_What you should do_
Identify each line in the records below that contains the word "kevin", and copy it.

_Stored data entries_
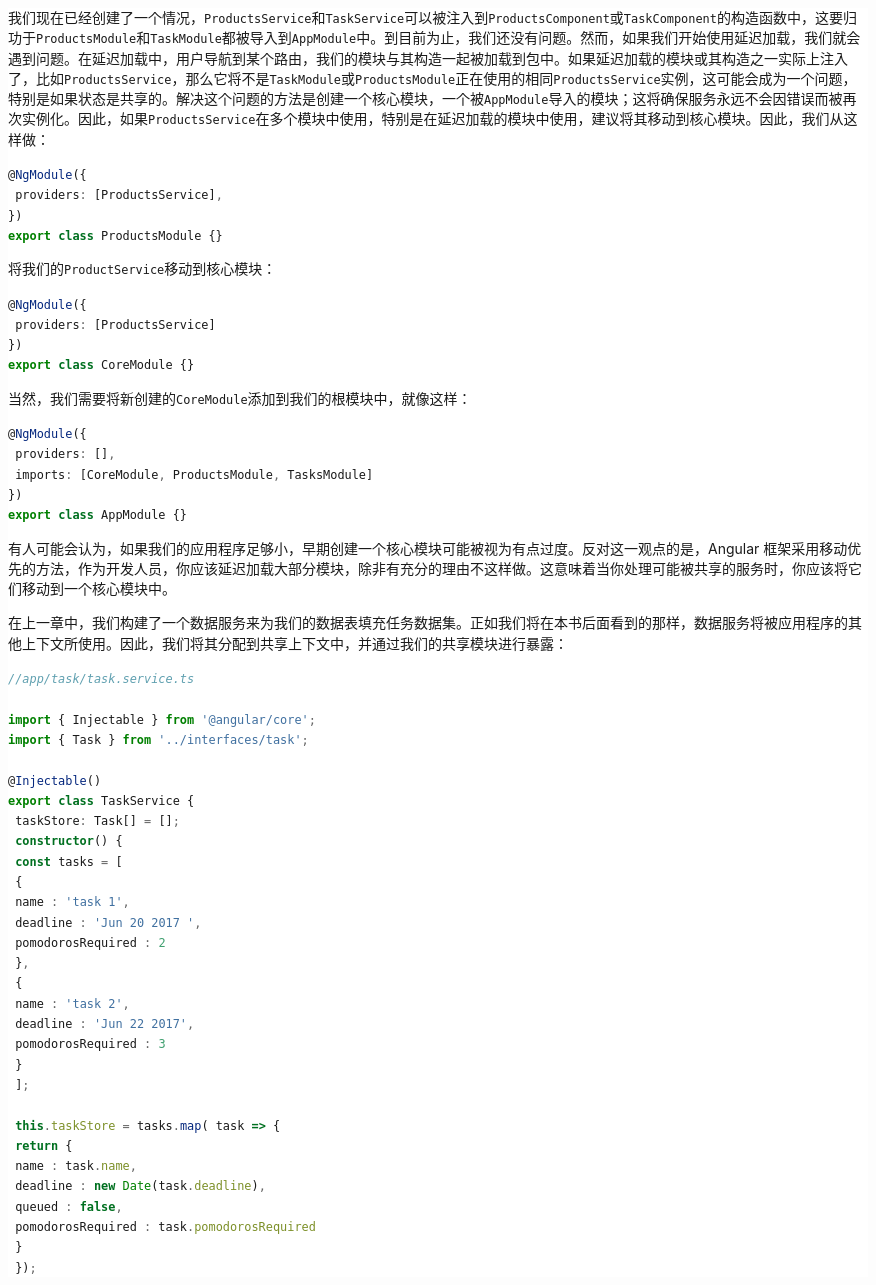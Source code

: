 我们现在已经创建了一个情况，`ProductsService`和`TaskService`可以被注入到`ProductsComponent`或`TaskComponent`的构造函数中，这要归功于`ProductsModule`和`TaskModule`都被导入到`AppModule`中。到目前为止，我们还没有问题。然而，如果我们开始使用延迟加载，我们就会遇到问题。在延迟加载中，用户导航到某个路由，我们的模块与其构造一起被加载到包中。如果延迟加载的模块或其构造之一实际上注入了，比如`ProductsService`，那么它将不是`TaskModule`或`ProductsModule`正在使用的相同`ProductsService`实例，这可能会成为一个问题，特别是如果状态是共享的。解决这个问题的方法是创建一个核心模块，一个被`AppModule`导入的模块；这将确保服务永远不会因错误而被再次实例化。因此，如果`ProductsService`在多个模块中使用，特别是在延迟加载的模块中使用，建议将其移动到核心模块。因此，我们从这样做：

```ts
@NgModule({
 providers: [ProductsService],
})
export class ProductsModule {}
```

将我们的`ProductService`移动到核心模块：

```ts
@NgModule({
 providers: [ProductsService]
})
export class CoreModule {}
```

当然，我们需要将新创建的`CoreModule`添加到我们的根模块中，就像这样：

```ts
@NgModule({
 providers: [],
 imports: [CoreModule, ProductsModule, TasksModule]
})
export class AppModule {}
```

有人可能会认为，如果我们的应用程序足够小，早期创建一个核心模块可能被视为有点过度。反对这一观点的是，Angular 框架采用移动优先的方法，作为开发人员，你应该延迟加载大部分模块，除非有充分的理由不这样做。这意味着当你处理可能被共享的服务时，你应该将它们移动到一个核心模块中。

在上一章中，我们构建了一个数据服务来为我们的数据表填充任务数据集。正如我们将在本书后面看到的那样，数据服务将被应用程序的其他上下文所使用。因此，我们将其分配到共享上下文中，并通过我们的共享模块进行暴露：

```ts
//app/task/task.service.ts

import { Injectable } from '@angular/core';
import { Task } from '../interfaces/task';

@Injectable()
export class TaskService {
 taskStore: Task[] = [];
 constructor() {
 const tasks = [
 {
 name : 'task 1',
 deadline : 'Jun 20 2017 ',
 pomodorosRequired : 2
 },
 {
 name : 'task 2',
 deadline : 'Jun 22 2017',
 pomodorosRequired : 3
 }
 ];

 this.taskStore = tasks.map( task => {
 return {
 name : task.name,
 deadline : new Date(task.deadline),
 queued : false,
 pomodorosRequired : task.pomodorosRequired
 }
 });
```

==

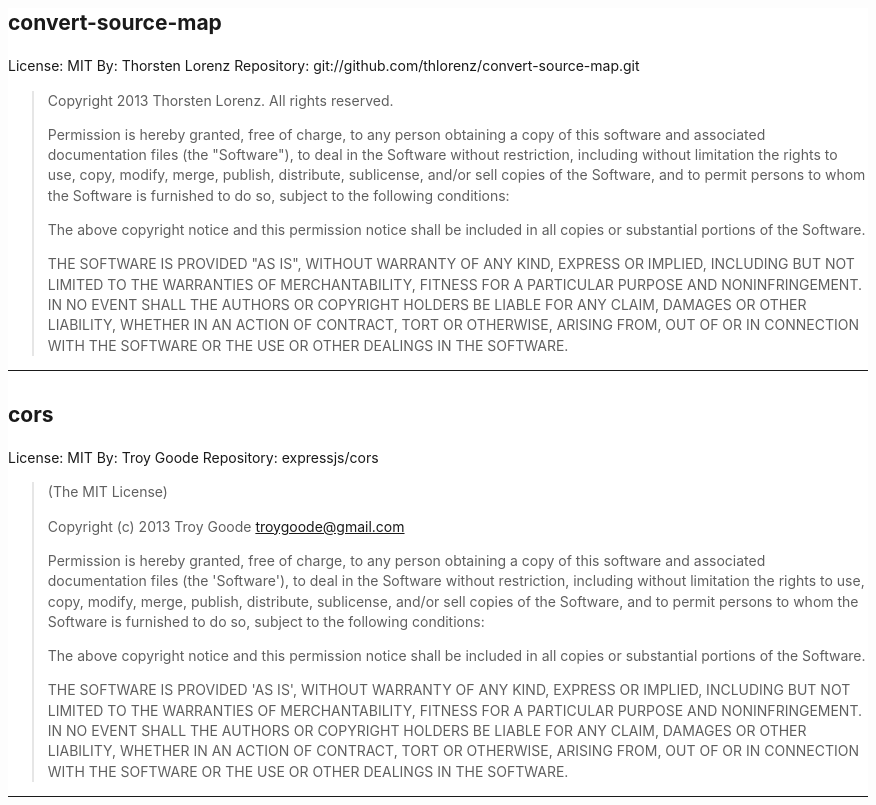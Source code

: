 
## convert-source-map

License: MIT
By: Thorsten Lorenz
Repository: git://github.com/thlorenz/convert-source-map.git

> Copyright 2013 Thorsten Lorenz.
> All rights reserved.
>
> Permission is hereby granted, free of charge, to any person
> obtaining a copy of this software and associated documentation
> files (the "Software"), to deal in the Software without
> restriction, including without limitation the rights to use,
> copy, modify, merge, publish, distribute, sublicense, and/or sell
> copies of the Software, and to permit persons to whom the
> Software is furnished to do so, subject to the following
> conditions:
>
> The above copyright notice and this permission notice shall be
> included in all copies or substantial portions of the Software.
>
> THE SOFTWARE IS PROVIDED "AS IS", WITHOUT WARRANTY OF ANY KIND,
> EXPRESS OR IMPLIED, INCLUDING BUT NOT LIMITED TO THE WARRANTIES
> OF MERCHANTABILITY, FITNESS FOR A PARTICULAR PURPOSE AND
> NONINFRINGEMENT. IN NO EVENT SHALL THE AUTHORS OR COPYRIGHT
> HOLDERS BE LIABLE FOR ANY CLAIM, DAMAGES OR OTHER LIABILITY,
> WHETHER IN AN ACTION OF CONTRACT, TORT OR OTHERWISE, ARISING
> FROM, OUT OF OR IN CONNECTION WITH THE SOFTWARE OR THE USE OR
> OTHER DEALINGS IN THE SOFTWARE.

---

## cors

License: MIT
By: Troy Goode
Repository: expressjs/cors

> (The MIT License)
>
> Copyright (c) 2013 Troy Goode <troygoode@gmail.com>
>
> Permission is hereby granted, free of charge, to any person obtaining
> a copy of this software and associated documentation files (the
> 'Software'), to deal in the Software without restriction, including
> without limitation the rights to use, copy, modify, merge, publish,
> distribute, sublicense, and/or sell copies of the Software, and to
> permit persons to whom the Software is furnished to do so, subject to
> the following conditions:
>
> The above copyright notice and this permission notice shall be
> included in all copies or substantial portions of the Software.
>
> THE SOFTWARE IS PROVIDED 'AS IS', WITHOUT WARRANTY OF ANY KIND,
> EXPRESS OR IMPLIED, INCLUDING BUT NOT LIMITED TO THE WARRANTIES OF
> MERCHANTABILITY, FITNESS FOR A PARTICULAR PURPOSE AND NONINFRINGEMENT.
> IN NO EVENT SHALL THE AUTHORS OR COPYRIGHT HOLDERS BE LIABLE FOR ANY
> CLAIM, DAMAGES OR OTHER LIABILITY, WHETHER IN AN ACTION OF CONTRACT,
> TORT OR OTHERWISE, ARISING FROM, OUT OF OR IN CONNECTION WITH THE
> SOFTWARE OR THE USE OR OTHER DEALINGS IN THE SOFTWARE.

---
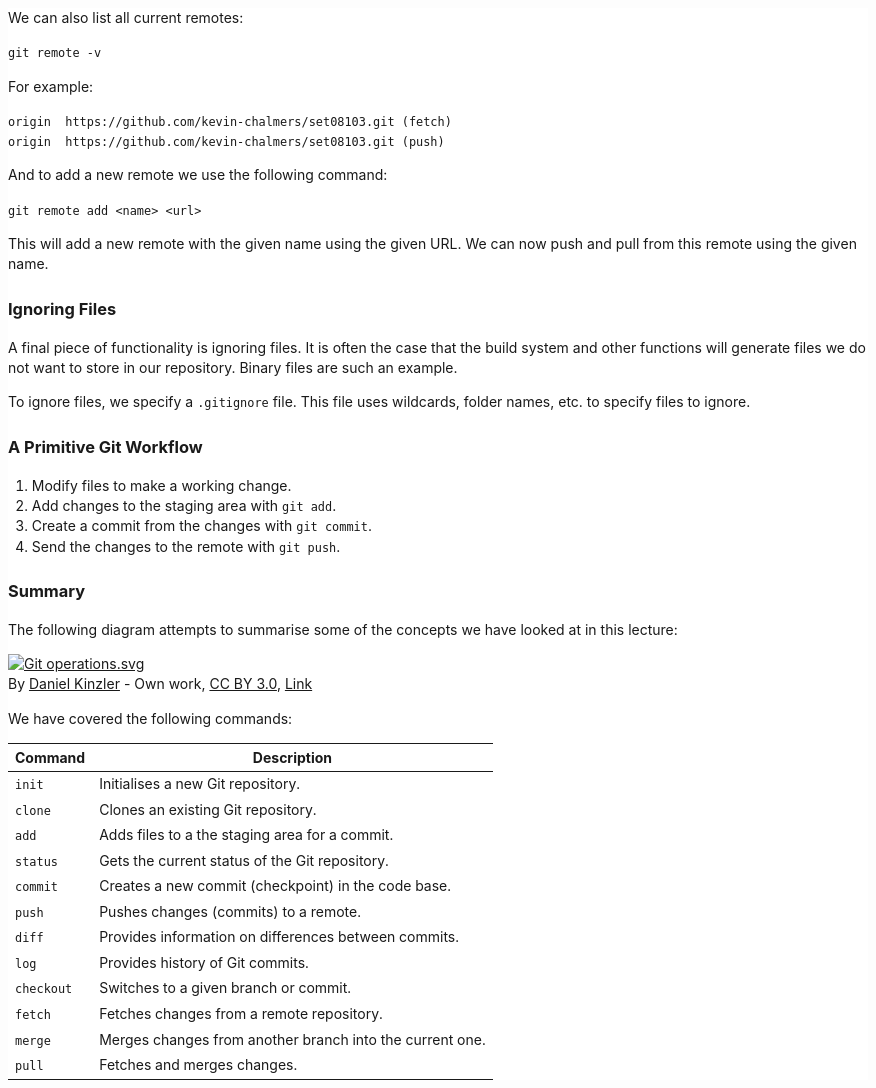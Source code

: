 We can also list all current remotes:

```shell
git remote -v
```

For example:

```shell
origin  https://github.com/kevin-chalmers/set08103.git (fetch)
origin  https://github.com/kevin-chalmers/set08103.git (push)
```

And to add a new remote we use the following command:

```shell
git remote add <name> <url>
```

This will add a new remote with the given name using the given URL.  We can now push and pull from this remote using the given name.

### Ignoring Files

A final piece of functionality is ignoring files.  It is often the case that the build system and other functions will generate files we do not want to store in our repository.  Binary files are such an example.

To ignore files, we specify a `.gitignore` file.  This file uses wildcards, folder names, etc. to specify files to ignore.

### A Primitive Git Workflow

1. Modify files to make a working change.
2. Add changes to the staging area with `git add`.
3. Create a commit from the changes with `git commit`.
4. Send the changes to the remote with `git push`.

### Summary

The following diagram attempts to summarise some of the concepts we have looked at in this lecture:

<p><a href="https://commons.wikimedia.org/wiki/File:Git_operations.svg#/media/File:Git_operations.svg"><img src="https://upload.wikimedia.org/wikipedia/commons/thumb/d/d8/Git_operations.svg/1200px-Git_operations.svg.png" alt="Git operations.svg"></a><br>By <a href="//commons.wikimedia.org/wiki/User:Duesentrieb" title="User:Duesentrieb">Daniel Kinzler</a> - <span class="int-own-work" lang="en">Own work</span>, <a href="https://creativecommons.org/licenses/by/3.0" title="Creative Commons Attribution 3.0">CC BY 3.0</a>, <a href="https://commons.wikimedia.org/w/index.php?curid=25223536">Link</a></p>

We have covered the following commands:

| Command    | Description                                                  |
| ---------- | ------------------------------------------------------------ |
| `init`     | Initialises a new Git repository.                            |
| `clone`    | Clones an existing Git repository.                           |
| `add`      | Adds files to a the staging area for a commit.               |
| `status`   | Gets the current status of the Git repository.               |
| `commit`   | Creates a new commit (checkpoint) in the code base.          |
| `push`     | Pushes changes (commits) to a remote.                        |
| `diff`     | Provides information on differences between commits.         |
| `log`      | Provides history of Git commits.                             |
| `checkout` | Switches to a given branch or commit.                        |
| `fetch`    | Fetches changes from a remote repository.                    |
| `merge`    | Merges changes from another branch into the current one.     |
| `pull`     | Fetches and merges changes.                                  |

--

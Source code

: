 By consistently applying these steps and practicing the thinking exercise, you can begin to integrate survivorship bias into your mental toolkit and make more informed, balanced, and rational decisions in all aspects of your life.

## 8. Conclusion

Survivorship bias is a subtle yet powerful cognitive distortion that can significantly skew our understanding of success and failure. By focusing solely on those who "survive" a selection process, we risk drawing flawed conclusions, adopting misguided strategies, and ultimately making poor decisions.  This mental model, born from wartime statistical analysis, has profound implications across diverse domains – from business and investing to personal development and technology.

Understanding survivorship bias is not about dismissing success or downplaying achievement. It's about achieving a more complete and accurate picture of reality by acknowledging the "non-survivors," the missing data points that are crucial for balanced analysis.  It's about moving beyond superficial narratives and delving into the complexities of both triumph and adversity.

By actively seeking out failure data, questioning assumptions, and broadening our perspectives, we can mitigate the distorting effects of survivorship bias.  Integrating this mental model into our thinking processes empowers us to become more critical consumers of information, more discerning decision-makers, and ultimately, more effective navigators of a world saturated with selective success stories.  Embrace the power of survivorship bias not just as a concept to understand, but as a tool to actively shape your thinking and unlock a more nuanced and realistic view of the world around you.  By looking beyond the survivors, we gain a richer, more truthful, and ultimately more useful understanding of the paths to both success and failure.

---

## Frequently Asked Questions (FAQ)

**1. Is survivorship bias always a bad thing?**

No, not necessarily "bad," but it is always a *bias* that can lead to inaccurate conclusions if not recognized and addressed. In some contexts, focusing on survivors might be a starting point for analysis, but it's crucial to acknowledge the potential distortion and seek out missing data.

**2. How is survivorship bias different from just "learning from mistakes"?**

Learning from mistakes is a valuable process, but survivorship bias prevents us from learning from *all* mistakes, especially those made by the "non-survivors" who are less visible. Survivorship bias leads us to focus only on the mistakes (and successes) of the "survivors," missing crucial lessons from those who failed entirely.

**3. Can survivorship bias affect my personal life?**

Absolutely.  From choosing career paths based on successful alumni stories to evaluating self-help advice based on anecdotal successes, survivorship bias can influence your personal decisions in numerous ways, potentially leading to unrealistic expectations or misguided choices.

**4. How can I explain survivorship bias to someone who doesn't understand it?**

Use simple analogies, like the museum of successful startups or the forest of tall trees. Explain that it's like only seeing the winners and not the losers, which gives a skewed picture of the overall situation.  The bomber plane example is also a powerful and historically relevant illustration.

_Result of this task_
origin  https://github.com/kevin-chalmers/set08103.git (fetch)
origin  https://github.com/kevin-chalmers/set08103.git (push)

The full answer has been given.